**Instructions to follow**
For this exercise, retype each line of the material below verbatim and omit any picture.

**Records to process**
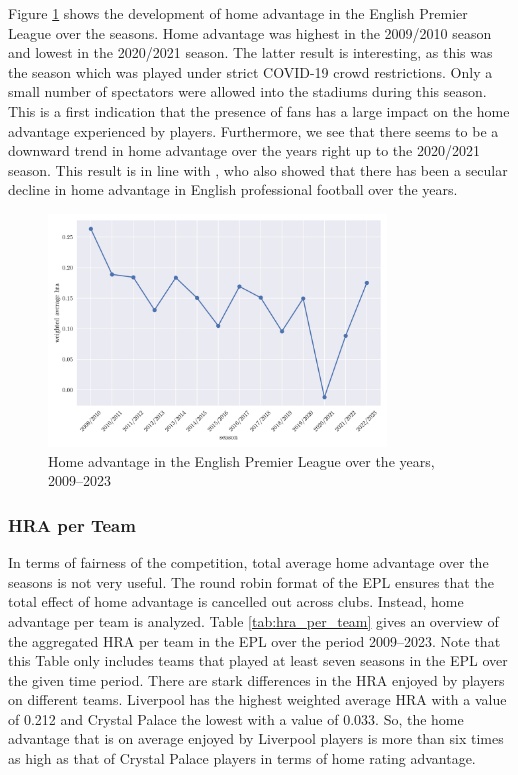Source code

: \noindent
Figure \ref{fig:hra_over_the_seasons} shows the development of home advantage in the English Premier League over the seasons. Home advantage was highest in the 2009/2010 season and lowest in the 2020/2021 season. The latter result is interesting, as this was the season which was played under strict COVID-19 crowd restrictions. Only a small number of spectators were allowed into the stadiums during this season. This is a first indication that the presence of fans has a large impact on the home advantage experienced by players. Furthermore, we see that there seems to be a downward trend in home advantage over the years right up to the 2020/2021 season. This result is in line with , who also showed that there has been a secular decline in home advantage in English professional football over the years.

\begin{figure}[htbp]
    \centering
    \includegraphics[width=0.8\textwidth]{attachments/average_hra_per_season.png}
    \caption{Home advantage in the English Premier League over the years, 2009--2023}
    \label{fig:hra_over_the_seasons}
\end{figure}

\subsubsection{HRA per Team}
In terms of fairness of the competition, total average home advantage over the seasons is not very useful. The round robin format of the EPL ensures that the total effect of home advantage is cancelled out across clubs. Instead, home advantage per team is analyzed. Table \ref{tab:hra_per_team} gives an overview of the aggregated HRA per team in the EPL over the period 2009--2023. Note that this Table only includes teams that played at least seven seasons in the EPL over the given time period. There are stark differences in the HRA enjoyed by players on different teams. Liverpool has the highest weighted average HRA with a value of 0.212 and Crystal Palace the lowest with a value of 0.033. So, the home advantage that is on average enjoyed by Liverpool players is more than six times as high as that of Crystal Palace players in terms of home rating advantage.

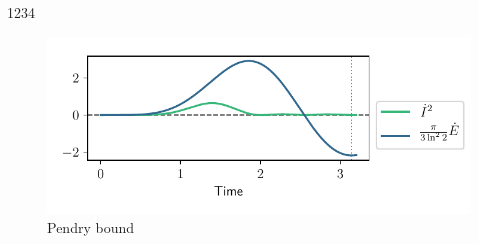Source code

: \documentclass{book}
\numberwithin{equation}{section} %
\begin{document}
1234
\begin{figure}[h!]
    \centering
    \includegraphics{alltheplots/corr_at_diff_pos-new-alpha/12_pendry_grey_lines.pdf}
    \caption{Pendry bound \cite{BA_Pendry_1983}}
    \label{fig:corr12_pendry}
\end{figure}\\
\end{document}
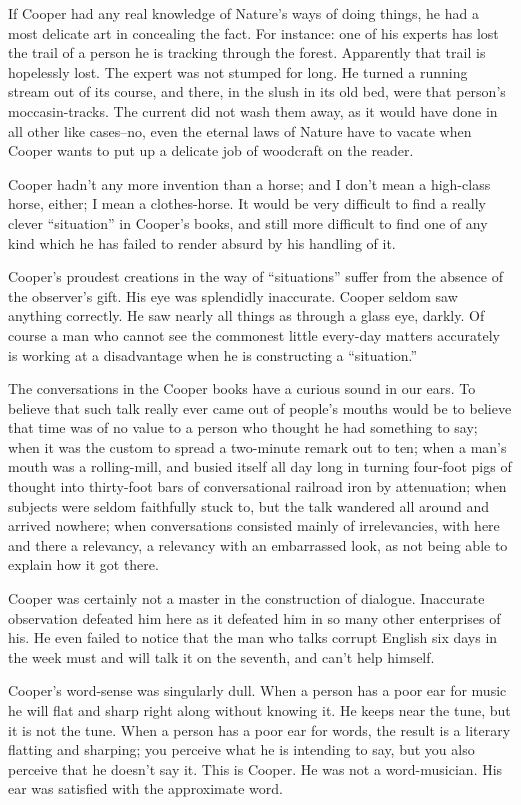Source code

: \documentclass[../interior-demo.tex]{subfiles}
\begin{document}
If Cooper had any real knowledge of Nature's ways of doing
things, he had a most delicate art in concealing the fact. For instance:
one of his experts has lost the trail of a person he is tracking through the
forest. Apparently that trail is hopelessly lost. The expert was not stumped
for long. He turned a running
stream out of its course, and there, in the slush in its old bed, were
that person's moccasin-tracks. The current did not wash them away, as
it would have done in all other like cases--no, even the eternal laws
of Nature have to vacate when Cooper wants to put up a delicate job of
woodcraft on the reader.

Cooper hadn't any more invention than a horse; and I don't mean a
high-class horse, either; I mean a clothes-horse. It would be very
difficult to find a really clever ``situation'' in Cooper's books, and
still more difficult to find one of any kind which he has failed to
render absurd by his handling of it.

Cooper's proudest creations in the way of ``situations'' suffer
from the absence of the observer's gift. His eye was
splendidly inaccurate. Cooper seldom saw anything correctly. He saw
nearly all things as through a glass eye, darkly. Of course a man who
cannot see the commonest little every-day matters accurately is
working at a disadvantage when he is constructing a ``situation.''

The conversations in the Cooper books have a curious sound in our
ears. To believe that such talk really ever came out of people's mouths
would be to believe that time was of no value to
a person who thought he had something to say; when it was the custom
to spread a two-minute remark out to ten; when a man's mouth was a
rolling-mill, and busied itself all day long in turning four-foot pigs
of thought into thirty-foot bars of conversational railroad iron by
attenuation; when subjects were seldom faithfully stuck to, but the talk
wandered all around and arrived nowhere; when conversations consisted
mainly of irrelevancies, with here and there a relevancy, a relevancy
with an embarrassed look, as not being able to explain how it got there.

Cooper was certainly not a master in the construction of dialogue.
Inaccurate observation defeated him here as it defeated him in so many
other enterprises of his. He even failed to notice that the man who
talks corrupt English six days in the week must and will talk it on
the seventh, and can't help himself.

Cooper's word-sense was singularly dull. When a person has a poor ear
for music he will flat and sharp right along without knowing it. He
keeps near the tune, but it is not the tune. When a person has a poor
ear for words, the result is a literary flatting and sharping; you
perceive what he is intending to say, but you also perceive that he
doesn't say it. This is Cooper. He was not a word-musician. His ear was
satisfied with the approximate word.
\end{document}

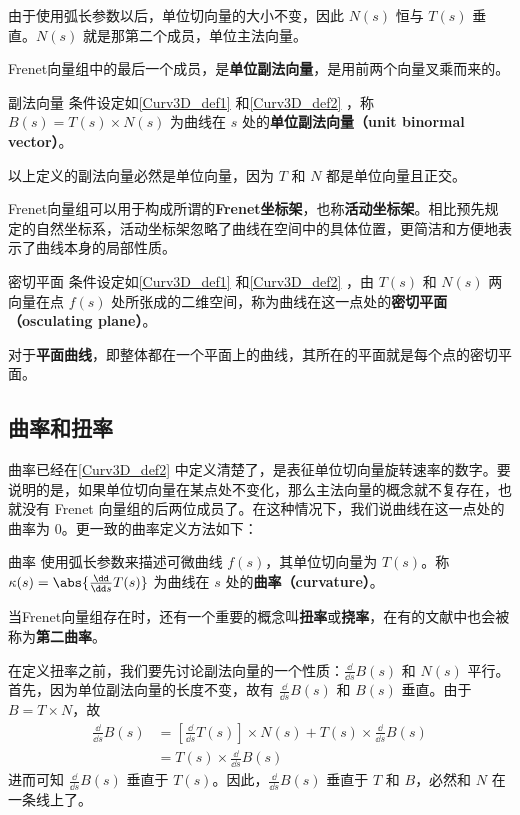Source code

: 由于使用弧长参数以后，单位切向量的大小不变，因此 $N(s)$ 恒与 $T(s)$ 垂直。$N(s)$ 就是那第二个成员，单位主法向量。

Frenet向量组中的最后一个成员，是\textbf{单位副法向量}，是用前两个向量叉乘而来的。

\begin{definition}{副法向量}
条件设定如\autoref{Curv3D_def1} 和\autoref{Curv3D_def2} ，称 $B(s)=T(s)\times N(s)$ 为曲线在 $s$ 处的\textbf{单位副法向量（unit binormal vector）}。
\end{definition}

以上定义的副法向量必然是单位向量，因为 $T$ 和 $N$ 都是单位向量且正交。

Frenet向量组可以用于构成所谓的\textbf{Frenet坐标架}，也称\textbf{活动坐标架}。相比预先规定的自然坐标系，活动坐标架忽略了曲线在空间中的具体位置，更简洁和方便地表示了曲线本身的局部性质。

\begin{definition}{密切平面}
条件设定如\autoref{Curv3D_def1} 和\autoref{Curv3D_def2} ，由 $T(s)$ 和 $N(s)$ 两向量在点 $f(s)$ 处所张成的二维空间，称为曲线在这一点处的\textbf{密切平面（osculating plane）}。
\end{definition}

对于\textbf{平面曲线}，即整体都在一个平面上的曲线，其所在的平面就是每个点的密切平面。

\subsection{曲率和扭率}

曲率已经在\autoref{Curv3D_def2} 中定义清楚了，是表征单位切向量旋转速率的数字。要说明的是，如果单位切向量在某点处不变化，那么主法向量的概念就不复存在，也就没有 Frenet 向量组的后两位成员了。在这种情况下，我们说曲线在这一点处的曲率为 $0$。更一致的曲率定义方法如下：
\begin{definition}{曲率}
使用弧长参数来描述可微曲线 $f(s)$，其单位切向量为 $T(s)$。称 $\kappa(s)=\abs{\frac{\dd}{\dd s}T(s)}$ 为曲线在 $s$ 处的\textbf{曲率（curvature）}。
\end{definition}

当Frenet向量组存在时，还有一个重要的概念叫\textbf{扭率}或\textbf{挠率}，在有的文献中也会被称为\textbf{第二曲率}。

在定义扭率之前，我们要先讨论副法向量的一个性质：$\frac{\dd}{\dd s}B(s)$ 和 $N(s)$ 平行。首先，因为单位副法向量的长度不变，故有 $\frac{\dd}{\dd s}B(s)$ 和 $B(s)$ 垂直。由于 $B=T\times N$，故 
\begin{equation}
\begin{aligned}
\frac{\dd}{\dd s}B(s)&=[\frac{\dd}{\dd s}T(s)]\times N(s)+T(s)\times\frac{\dd}{\dd s}B(s)\\&=T(s)\times\frac{\dd}{\dd s}B(s)
\end{aligned}
\end{equation}
进而可知 $\frac{\dd}{\dd s}B(s)$ 垂直于 $T(s)$。因此，$\frac{\dd}{\dd s}B(s)$ 垂直于 $T$ 和 $B$，必然和 $N$ 在一条线上了。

**Solution to this exercise**
Source code

: \noindent
Figure \ref{fig:hra_over_the_seasons} shows the development of home advantage in the English Premier League over the seasons. Home advantage was highest in the 2009/2010 season and lowest in the 2020/2021 season. The latter result is interesting, as this was the season which was played under strict COVID-19 crowd restrictions. Only a small number of spectators were allowed into the stadiums during this season. This is a first indication that the presence of fans has a large impact on the home advantage experienced by players. Furthermore, we see that there seems to be a downward trend in home advantage over the years right up to the 2020/2021 season. This result is in line with , who also showed that there has been a secular decline in home advantage in English professional football over the years.

\begin{figure}[htbp]
    \centering
    \includegraphics[width=0.8\textwidth]{attachments/average_hra_per_season.png}
    \caption{Home advantage in the English Premier League over the years, 2009--2023}
    \label{fig:hra_over_the_seasons}
\end{figure}

\subsubsection{HRA per Team}
In terms of fairness of the competition, total average home advantage over the seasons is not very useful. The round robin format of the EPL ensures that the total effect of home advantage is cancelled out across clubs. Instead, home advantage per team is analyzed. Table \ref{tab:hra_per_team} gives an overview of the aggregated HRA per team in the EPL over the period 2009--2023. Note that this Table only includes teams that played at least seven seasons in the EPL over the given time period. There are stark differences in the HRA enjoyed by players on different teams. Liverpool has the highest weighted average HRA with a value of 0.212 and Crystal Palace the lowest with a value of 0.033. So, the home advantage that is on average enjoyed by Liverpool players is more than six times as high as that of Crystal Palace players in terms of home rating advantage.

Source code

: \documentclass{book}
\numberwithin{equation}{section} %
\begin{document}
1234
\begin{figure}[h!]
    \centering
    \includegraphics{alltheplots/corr_at_diff_pos-new-alpha/12_pendry_grey_lines.pdf}
    \caption{Pendry bound \cite{BA_Pendry_1983}}
    \label{fig:corr12_pendry}
\end{figure}\\
\end{document}
Source code

: \documentclass[../interior-demo.tex]{subfiles}
\begin{document}
If Cooper had any real knowledge of Nature's ways of doing
things, he had a most delicate art in concealing the fact. For instance:
one of his experts has lost the trail of a person he is tracking through the
forest. Apparently that trail is hopelessly lost. The expert was not stumped
for long. He turned a running
stream out of its course, and there, in the slush in its old bed, were
that person's moccasin-tracks. The current did not wash them away, as
it would have done in all other like cases--no, even the eternal laws
of Nature have to vacate when Cooper wants to put up a delicate job of
woodcraft on the reader.

Cooper hadn't any more invention than a horse; and I don't mean a
high-class horse, either; I mean a clothes-horse. It would be very
difficult to find a really clever ``situation'' in Cooper's books, and
still more difficult to find one of any kind which he has failed to
render absurd by his handling of it.

Cooper's proudest creations in the way of ``situations'' suffer
from the absence of the observer's gift. His eye was
splendidly inaccurate. Cooper seldom saw anything correctly. He saw
nearly all things as through a glass eye, darkly. Of course a man who
cannot see the commonest little every-day matters accurately is
working at a disadvantage when he is constructing a ``situation.''

The conversations in the Cooper books have a curious sound in our
ears. To believe that such talk really ever came out of people's mouths
would be to believe that time was of no value to
a person who thought he had something to say; when it was the custom
to spread a two-minute remark out to ten; when a man's mouth was a
rolling-mill, and busied itself all day long in turning four-foot pigs
of thought into thirty-foot bars of conversational railroad iron by
attenuation; when subjects were seldom faithfully stuck to, but the talk
wandered all around and arrived nowhere; when conversations consisted
mainly of irrelevancies, with here and there a relevancy, a relevancy
with an embarrassed look, as not being able to explain how it got there.

Cooper was certainly not a master in the construction of dialogue.
Inaccurate observation defeated him here as it defeated him in so many
other enterprises of his. He even failed to notice that the man who
talks corrupt English six days in the week must and will talk it on
the seventh, and can't help himself.

Cooper's word-sense was singularly dull. When a person has a poor ear
for music he will flat and sharp right along without knowing it. He
keeps near the tune, but it is not the tune. When a person has a poor
ear for words, the result is a literary flatting and sharping; you
perceive what he is intending to say, but you also perceive that he
doesn't say it. This is Cooper. He was not a word-musician. His ear was
satisfied with the approximate word.
\end{document}

Source code

: 由于使用弧长参数以后，单位切向量的大小不变，因此 $N(s)$ 恒与 $T(s)$ 垂直。$N(s)$ 就是那第二个成员，单位主法向量。

Frenet向量组中的最后一个成员，是\textbf{单位副法向量}，是用前两个向量叉乘而来的。

\begin{definition}{副法向量}
条件设定如\autoref{Curv3D_def1} 和\autoref{Curv3D_def2} ，称 $B(s)=T(s)\times N(s)$ 为曲线在 $s$ 处的\textbf{单位副法向量（unit binormal vector）}。
\end{definition}

以上定义的副法向量必然是单位向量，因为 $T$ 和 $N$ 都是单位向量且正交。

Frenet向量组可以用于构成所谓的\textbf{Frenet坐标架}，也称\textbf{活动坐标架}。相比预先规定的自然坐标系，活动坐标架忽略了曲线在空间中的具体位置，更简洁和方便地表示了曲线本身的局部性质。

\begin{definition}{密切平面}
条件设定如\autoref{Curv3D_def1} 和\autoref{Curv3D_def2} ，由 $T(s)$ 和 $N(s)$ 两向量在点 $f(s)$ 处所张成的二维空间，称为曲线在这一点处的\textbf{密切平面（osculating plane）}。
\end{definition}

对于\textbf{平面曲线}，即整体都在一个平面上的曲线，其所在的平面就是每个点的密切平面。

\subsection{曲率和扭率}

曲率已经在\autoref{Curv3D_def2} 中定义清楚了，是表征单位切向量旋转速率的数字。要说明的是，如果单位切向量在某点处不变化，那么主法向量的概念就不复存在，也就没有 Frenet 向量组的后两位成员了。在这种情况下，我们说曲线在这一点处的曲率为 $0$。更一致的曲率定义方法如下：
\begin{definition}{曲率}
使用弧长参数来描述可微曲线 $f(s)$，其单位切向量为 $T(s)$。称 $\kappa(s)=\abs{\frac{\dd}{\dd s}T(s)}$ 为曲线在 $s$ 处的\textbf{曲率（curvature）}。
\end{definition}

当Frenet向量组存在时，还有一个重要的概念叫\textbf{扭率}或\textbf{挠率}，在有的文献中也会被称为\textbf{第二曲率}。

在定义扭率之前，我们要先讨论副法向量的一个性质：$\frac{\dd}{\dd s}B(s)$ 和 $N(s)$ 平行。首先，因为单位副法向量的长度不变，故有 $\frac{\dd}{\dd s}B(s)$ 和 $B(s)$ 垂直。由于 $B=T\times N$，故 
\begin{equation}
\begin{aligned}
\frac{\dd}{\dd s}B(s)&=[\frac{\dd}{\dd s}T(s)]\times N(s)+T(s)\times\frac{\dd}{\dd s}B(s)\\&=T(s)\times\frac{\dd}{\dd s}B(s)
\end{aligned}
\end{equation}
进而可知 $\frac{\dd}{\dd s}B(s)$ 垂直于 $T(s)$。因此，$\frac{\dd}{\dd s}B(s)$ 垂直于 $T$ 和 $B$，必然和 $N$ 在一条线上了。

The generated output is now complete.